In the entries below, how many lines contain the word "texorpdfstring"? State the number and nothing more.

[Opening Data supplied section]

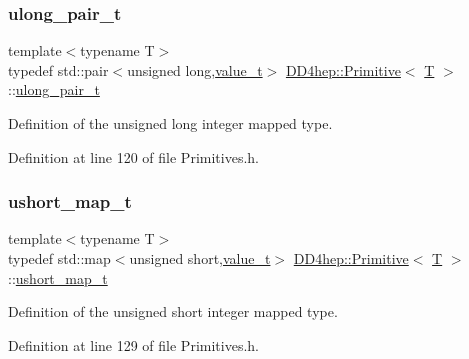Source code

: \subsubsection{\texorpdfstring{ulong\+\_\+pair\+\_\+t}{ulong\_pair\_t}}
{\footnotesize\ttfamily template$<$typename T$>$ \\
typedef std\+::pair$<$unsigned long,\hyperlink{struct_d_d4hep_1_1_primitive_a0639e73bb8f07f99c2d8401f807a7af6}{value\+\_\+t}$>$ \hyperlink{struct_d_d4hep_1_1_primitive}{D\+D4hep\+::\+Primitive}$<$ \hyperlink{class_t}{T} $>$\+::\hyperlink{struct_d_d4hep_1_1_primitive_a776a90beccb1b044c258b851c8128509}{ulong\+\_\+pair\+\_\+t}}



Definition of the unsigned long integer mapped type. 



Definition at line 120 of file Primitives.\+h.

\hypertarget{struct_d_d4hep_1_1_primitive_a05bca6a7dcdad2a935793e45d9746079}{}\label{struct_d_d4hep_1_1_primitive_a05bca6a7dcdad2a935793e45d9746079} 
\subsubsection{\texorpdfstring{ushort\+\_\+map\+\_\+t}{ushort\_map\_t}}
{\footnotesize\ttfamily template$<$typename T$>$ \\
typedef std\+::map$<$unsigned short,\hyperlink{struct_d_d4hep_1_1_primitive_a0639e73bb8f07f99c2d8401f807a7af6}{value\+\_\+t}$>$ \hyperlink{struct_d_d4hep_1_1_primitive}{D\+D4hep\+::\+Primitive}$<$ \hyperlink{class_t}{T} $>$\+::\hyperlink{struct_d_d4hep_1_1_primitive_a05bca6a7dcdad2a935793e45d9746079}{ushort\+\_\+map\+\_\+t}}



Definition of the unsigned short integer mapped type. 



Definition at line 129 of file Primitives.\+h.

\hypertarget{struct_d_d4hep_1_1_primitive_a17a1fe85259c15331aeaa9e4f3f25ac0}{}\label{struct_d_d4hep_1_1_primitive_a17a1fe85259c15331aeaa9e4f3f25ac0} 
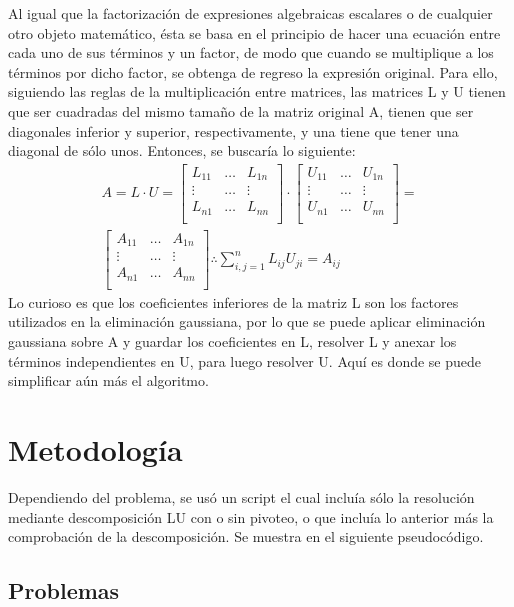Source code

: \documentclass[12pt,oneside,FLEQN]{report}
\begin{document}
{Al igual que la factorización de expresiones algebraicas escalares o de cualquier otro objeto matemático, ésta se basa en el principio de hacer una ecuación entre cada uno de sus términos y un factor, de modo que cuando se multiplique a los términos por dicho factor, se obtenga de regreso la expresión original. Para ello, siguiendo las reglas de la multiplicación entre matrices, las matrices L y U tienen que ser cuadradas del mismo tamaño de la matriz original A, tienen que ser diagonales inferior y superior, respectivamente, y una tiene que tener una diagonal de sólo unos. Entonces, se buscaría lo siguiente:
\begin{align}
	A=L\cdot U=
	\begin{bmatrix}
		L_{11}&\hdots&L_{1n}\\
		\vdots&\hdots&\vdots\\
		L_{n1}&\hdots&L_{nn}\\
	\end{bmatrix}
	\cdot
	\begin{bmatrix}
		U_{11}&\hdots&U_{1n}\\
		\vdots&\hdots&\vdots\\
		U_{n1}&\hdots&U_{nn}\\
	\end{bmatrix}
	=\\
	\begin{bmatrix}
		A_{11}&\hdots&A_{1n}\\
		\vdots&\hdots&\vdots\\
		A_{n1}&\hdots&A_{nn}\\
	\end{bmatrix}\therefore \sum_{i,j=1}^{n}L_{ij}U_{ji}=A_{ij}
\end{align}
Lo curioso es que los coeficientes inferiores de la matriz L son los factores utilizados en la eliminación gaussiana, por lo que se puede aplicar eliminación gaussiana sobre A y guardar los coeficientes en L, resolver L y anexar los términos independientes en U, para luego resolver U. Aquí es donde se puede simplificar aún más el algoritmo.
\chapter{Metodología}
	Dependiendo del problema, se usó un script el cual incluía sólo la resolución mediante descomposición LU con o sin pivoteo, o que incluía lo anterior más la comprobación de la descomposición. Se muestra en el siguiente pseudocódigo.
		
\section{Problemas}
}
\end{document}
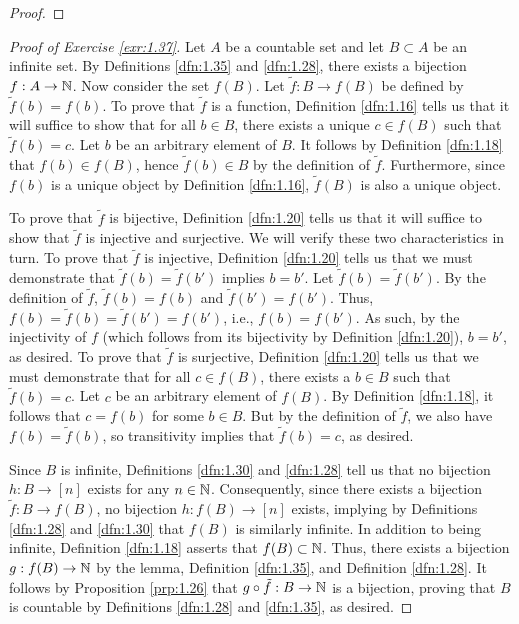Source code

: \documentclass[../main.tex]{subfiles}
\begin{document}
\begin{exercise}
\begin{lemma*}
\begin{proof}
        \end{proof}
    \end{lemma*}
    \begin{proof}[Proof of Exercise \ref{exr:1.37}]
        Let $A$ be a countable set and let $B\subset A$ be an infinite set. By Definitions \ref{dfn:1.35} and \ref{dfn:1.28}, there exists a bijection $f:A\to\mathbb{N}$. Now consider the set $f(B)$. Let $\tilde{f}:B\to f(B)$ be defined by $\tilde{f}(b)=f(b)$. To prove that $\tilde{f}$ is a function, Definition \ref{dfn:1.16} tells us that it will suffice to show that for all $b\in B$, there exists a unique $c\in f(B)$ such that $\tilde{f}(b)=c$. Let $b$ be an arbitrary element of $B$. It follows by Definition \ref{dfn:1.18} that $f(b)\in f(B)$, hence $\tilde{f}(b)\in B$ by the definition of $\tilde{f}$. Furthermore, since $f(b)$ is a unique object by Definition \ref{dfn:1.16}, $\tilde{f}(B)$ is also a unique object.\par
        To prove that $\tilde{f}$ is bijective, Definition \ref{dfn:1.20} tells us that it will suffice to show that $\tilde{f}$ is injective and surjective. We will verify these two characteristics in turn. To prove that $\tilde{f}$ is injective, Definition \ref{dfn:1.20} tells us that we must demonstrate that $\tilde{f}(b)=\tilde{f}(b')$ implies $b=b'$. Let $\tilde{f}(b)=\tilde{f}(b')$. By the definition of $\tilde{f}$, $\tilde{f}(b)=f(b)$ and $\tilde{f}(b')=f(b')$. Thus, $f(b)=\tilde{f}(b)=\tilde{f}(b')=f(b')$, i.e., $f(b)=f(b')$. As such, by the injectivity of $f$ (which follows from its bijectivity by Definition \ref{dfn:1.20}), $b=b'$, as desired. To prove that $\tilde{f}$ is surjective, Definition \ref{dfn:1.20} tells us that we must demonstrate that for all $c\in f(B)$, there exists a $b\in B$ such that $\tilde{f}(b)=c$. Let $c$ be an arbitrary element of $f(B)$. By Definition \ref{dfn:1.18}, it follows that $c=f(b)$ for some $b\in B$. But by the definition of $\tilde{f}$, we also have $f(b)=\tilde{f}(b)$, so transitivity implies that $\tilde{f}(b)=c$, as desired.\par
        Since $B$ is infinite, Definitions \ref{dfn:1.30} and \ref{dfn:1.28} tell us that no bijection $h:B\to[n]$ exists for any $n\in\mathbb{N}$. Consequently, since there exists a bijection $\tilde{f}:B\to f(B)$, no bijection $h:f(B)\to[n]$ exists, implying by Definitions \ref{dfn:1.28} and \ref{dfn:1.30} that $f(B)$ is similarly infinite. In addition to being infinite, Definition \ref{dfn:1.18} asserts that $f(B)\subset\mathbb{N}$. Thus, there exists a bijection $g:f(B)\to\mathbb{N}$ by the lemma, Definition \ref{dfn:1.35}, and Definition \ref{dfn:1.28}. It follows by Proposition \ref{prp:1.26} that $g\circ\tilde{f}:B\to\mathbb{N}$ is a bijection, proving that $B$ is countable by Definitions \ref{dfn:1.28} and \ref{dfn:1.35}, as desired.
    \end{proof}
\end{exercise}
\end{document}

[Closing Data supplied section]

# Your response:
2